### EXTRACTED ENTRIES
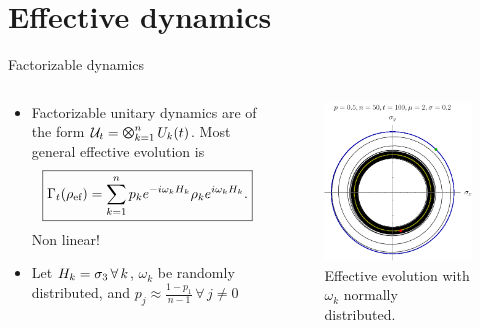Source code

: \section{Effective dynamics}

\begin{frame}{Factorizable dynamics}
    \begin{columns}
        \begin{column}{0.5\textwidth}
            \begin{itemize}
                \item Factorizable unitary dynamics are of the form $\mcU_{t}=\Motimes_{k=1}^{n} U_{k}(t)$.
                Most general effective evolution is
            \begin{equation}
                \boxed{\Gamma_{t}(\rho_{\text{ef}})=\sum_{k=1}^{n}p_{k}e^{-i \omega_{k} H_{k}}\rho_{k}e^{i \omega_{k} H_{k}}.}\nonumber
            \end{equation}
            Non linear!
        \end{itemize}
            \begin{itemize}
                \item Let $H_{k}=\sigma_{3}\,\forall\, k$, $\omega_{k}$ be randomly distributed, and $p_{j}\approx\frac{1-p_{1}}{n-1}\,\forall\,j\neq 0$
            \end{itemize}
        \end{column}
        \begin{column}{0.5\textwidth}
            \begin{figure}[h!]
                \centering
                \includegraphics[width=0.7\linewidth]{figures/local_Z_evol_n=50_p=0.5_normal_std=0.2_mean=2_end=100.png}
                \caption{Effective evolution with $\omega_{k}$ normally distributed. }
                \label{fig:SWAPFactor2D}
              \end{figure}
        \end{column}
    \end{columns}
\end{frame}


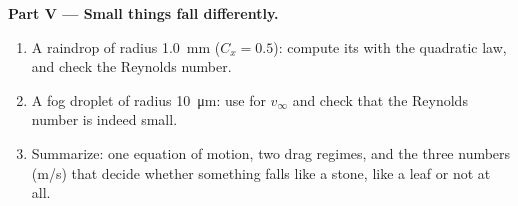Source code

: \begin{problem}
\medskip
\noindent\textbf{Part V --- Small things fall differently.}
\begin{enumerate}[resume]
  \item A raindrop of radius \qty{1.0}{mm} ($C_x = 0.5$): compute its
         with the quadratic law, and check the Reynolds
        number.
  \item A fog droplet of radius \qty{10}{\micro m}: use 
        for $v_\infty$ and check that the Reynolds number is indeed
        small.
  \item Summarize: one equation of motion, two drag regimes, and the
        three numbers (\unit{m/s}) that decide whether something falls
        like a stone, like a leaf or not at all.
\end{enumerate}
\end{problem}
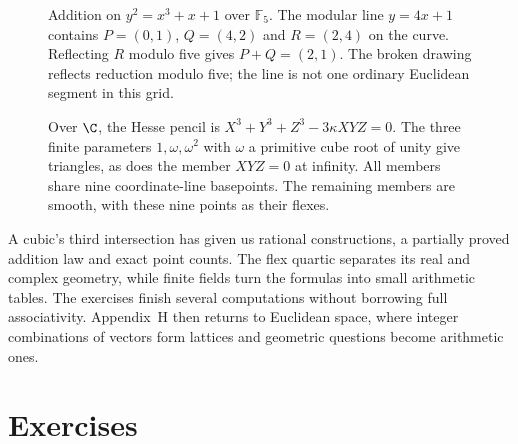 \FloatBarrier
\begin{figure}[ht]
\centering
{}
\caption{Addition on $y^2=x^3+x+1$ over $\mathbb F_5$. The modular line $y=4x+1$ contains $P=(0,1)$, $Q=(4,2)$ and $R=(2,4)$ on the curve. Reflecting $R$ modulo five gives $P+Q=(2,1)$. The broken drawing reflects reduction modulo five; the line is not one ordinary Euclidean segment in this grid.}
\label{fig:v9-modular-chord}
\end{figure}
\begin{figure}[ht]
\centering
{}
\caption{Over $\C$, the Hesse pencil is $X^3+Y^3+Z^3-3\kappa XYZ=0$. The three finite parameters $1,\omega,\omega^2$ with $\omega$ a primitive cube root of unity give triangles, as does the member $XYZ=0$ at infinity. All members share nine coordinate-line basepoints. The remaining members are smooth, with these nine points as their flexes.}
\label{fig:v9-hesse-pencil}
\end{figure}
\FloatBarrier

A cubic's third intersection has given us rational constructions, a partially proved addition law and exact point counts. The flex quartic separates its real and complex geometry, while finite fields turn the formulas into small arithmetic tables. The exercises finish several computations without borrowing full associativity. Appendix~H then returns to Euclidean space, where integer combinations of vectors form lattices and geometric questions become arithmetic ones.
\FloatBarrier

\section{Exercises}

### PROBLEM DESCRIPTION
Nothing but a number is expected here: the number of lines in the entries that include the word "itemize".

### WRITTEN ANSWER
4